Members of Congress and Shulkin have been circulating replacement proposals. Shulkin is pushing a plan to allow veterans to seek private-sector care reimbursed by the VA if the government's facilities don't provide what they need, can't provide it in a timely way or don't meet quality metrics compared with community health providers. His proposal would go further than a congressional proposal that would have primary care VA doctors refer patients to a network of private providers when needed.
Shulkin told lawmakers at a hearing last month that streamlining the choice program with other community care programs would save billions over a decade, noting that 13 percent of the choice program's funding went toward "extremely high" administrative costs.
"I'm concerned with how it will be funded," said U.S. Rep. Tim Walz of Minnesota, the senior Democrat on the House Committee on Veterans Affairs, during that hearing. "I continue to believe that veterans do not benefit when we scrape the barrel for money by skimming from some veteran benefits programs to pay for others."
The House proposal would be funded with discretionary funds subject to approval annually, according to Walz's office.
In the southern Minnesota district Walz represents, Mayo Clinic is watching the debate closely; its leaders repeatedly have met with Shulkin in Washington to discuss veteran health care.
Minnesota's most prominent medical system drew some backlash for not participating in the Veterans Choice program, citing high administrative costs to comply. Providers "have to go through a number of hoops" to see veterans for an appointment, and pass through many layers of bureaucracy to set up related tests, said Kathleen Harrington, who heads Mayo's division of policy and government relations. Mayo and other health care providers say the process involves excessive paperwork and extra staffing.
"It's just not very modern," Harrington said. "We're living in an age where time is very, very critical and the burdens slow things down, add additional costs and excessive time, defeating the purpose of getting veterans the care they need in a timely basis."
Mayo has yet to back a replacement program. Harrington said what they've seen so far lacks sufficient details.
At Rainy Lake Medical Center in International Falls, employees routinely discover errors in the authorizations provided by the Veterans Choice program administrator, according to Kris Foss, executive director of clinic operations. The staff finds dates aren't entered correctly, for example, or that veterans aren't aware that the program had approved their appointments until Rainy Lake calls them. The medical center sometimes has to dial the program at 8 a.m. and wait on hold for five hours to clear up problems.

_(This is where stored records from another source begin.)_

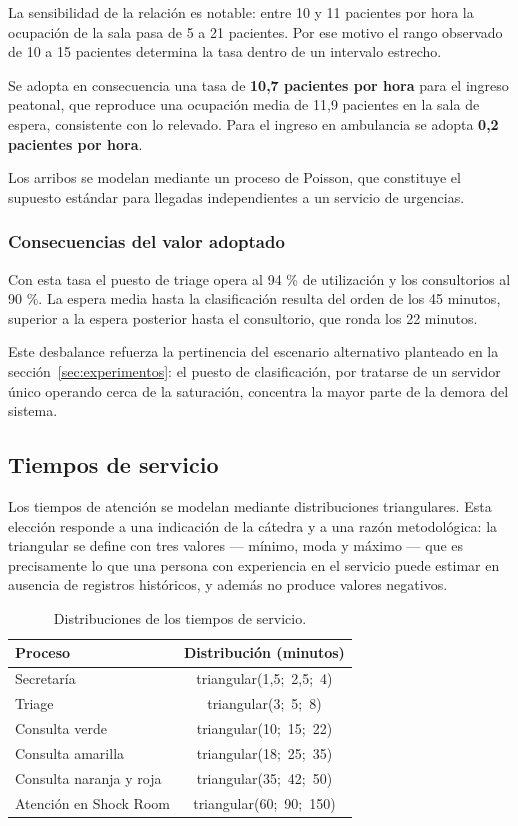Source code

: \documentclass{article}
\begin{document}
La sensibilidad de la relación es notable: entre 10 y 11 pacientes por hora la
ocupación de la sala pasa de 5 a 21 pacientes. Por ese motivo el rango
observado de 10 a 15 pacientes determina la tasa dentro de un intervalo
estrecho.

Se adopta en consecuencia una tasa de \textbf{10,7 pacientes por hora} para el
ingreso peatonal, que reproduce una ocupación media de 11,9 pacientes en la
sala de espera, consistente con lo relevado. Para el ingreso en ambulancia se
adopta \textbf{0,2 pacientes por hora}.

Los arribos se modelan mediante un proceso de Poisson, que constituye el
supuesto estándar para llegadas independientes a un servicio de urgencias.

\subsubsection*{Consecuencias del valor adoptado}

Con esta tasa el puesto de triage opera al 94 \% de utilización y los
consultorios al 90 \%. La espera media hasta la clasificación resulta del
orden de los 45 minutos, superior a la espera posterior hasta el consultorio,
que ronda los 22 minutos.

Este desbalance refuerza la pertinencia del escenario alternativo planteado en
la sección~\ref{sec:experimentos}: el puesto de clasificación, por tratarse de
un servidor único operando cerca de la saturación, concentra la mayor parte de
la demora del sistema.

\subsection{Tiempos de servicio}

Los tiempos de atención se modelan mediante distribuciones triangulares. Esta
elección responde a una indicación de la cátedra y a una razón metodológica:
la triangular se define con tres valores --- mínimo, moda y máximo --- que es
precisamente lo que una persona con experiencia en el servicio puede estimar
en ausencia de registros históricos, y además no produce valores negativos.

\begin{table}[H]
\centering
\begin{tabular}{lc}
\toprule
\textbf{Proceso} & \textbf{Distribución (minutos)} \\
\midrule
Secretaría                  & triangular(1,5;\ 2,5;\ 4) \\
Triage                      & triangular(3;\ 5;\ 8) \\
Consulta verde              & triangular(10;\ 15;\ 22) \\
Consulta amarilla           & triangular(18;\ 25;\ 35) \\
Consulta naranja y roja     & triangular(35;\ 42;\ 50) \\
Atención en Shock Room      & triangular(60;\ 90;\ 150) \\
\bottomrule
\end{tabular}
\caption{Distribuciones de los tiempos de servicio.}
\label{tab:tiempos}
\end{table}
\end{document}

"With us being so remote, sometimes traveling to an appointment isn't an option," said Foss. "Having care close to them isn't a convenience — for some of these veterans who have served our country … it's a necessity."
St. Cloud-based CentraCare Health has had to wait as long as a year for VA reimbursements, according to system director Kathy Parsons, and has to fax or e-mail medical records up to five times to program administrators. She praised the House proposal for mandating that more records be sent electronically and reimbursement go to private providers more quickly.
In her job as county veteran service officer, Klenk knows plenty of veterans face long waits at private providers nearby — undercutting the chief aim of a program meant to bring care to people who live more than 40 miles from a VA facility. She's dealt with veterans contacted by collection agencies because of VA delays in reimbursing private providers.
The paperwork and bureaucracy are so extensive, according to Klenk, "that we're requiring [of] a veteran who served our country … more than we are requiring of a Medicare patient, which is crazy. It boggles my mind."
Last month, Shulkin told lawmakers that the VA would "take back customer service."
But he called on them to act soon, saying, "We need Congress to pass this legislation to avoid the program running out of money and to give veterans a system that works."